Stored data
========================

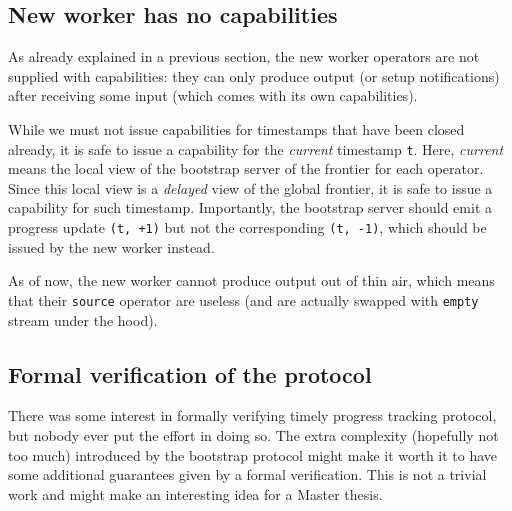 \documentclass[12pt]{extarticle}
\begin{document}
\subsection{New worker has no capabilities}
As already explained in a previous section, the new worker operators are not supplied with capabilities: they can only produce
output (or setup notifications) after receiving some input (which comes with its own capabilities).

While we must not issue capabilities for timestamps that have been closed already, it is safe to issue a capability for the \textit{current} timestamp \verb|t|.
Here, \textit{current} means the local view of the bootstrap server of the frontier for each operator.
Since this local view is a \textit{delayed} view of the global frontier, it is safe to issue a capability for such timestamp.
Importantly, the bootstrap server should emit a progress update \verb|(t, +1)| but not the corresponding \verb|(t, -1)|,
which should be issued by the new worker instead.

As of now, the new worker cannot produce output out of thin air, which means that their \verb|source| operator are useless (and are
actually swapped with \verb|empty| stream under the hood).

\subsection{Formal verification of the protocol}
There was some interest in formally verifying timely progress tracking protocol, but nobody ever put the effort in doing so.
The extra complexity (hopefully not too much) introduced by the bootstrap protocol might make it worth it to have some additional
guarantees given by a formal verification. This is not a trivial work and might make an interesting idea for a Master thesis.
\end{document}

========================

WORK REQUEST:
Pick out each line above that includes "frontier" and show it.

OUTPUT OF THE TASK:
Here, \textit{current} means the local view of the bootstrap server of the frontier for each operator.
Since this local view is a \textit{delayed} view of the global frontier, it is safe to issue a capability for such timestamp.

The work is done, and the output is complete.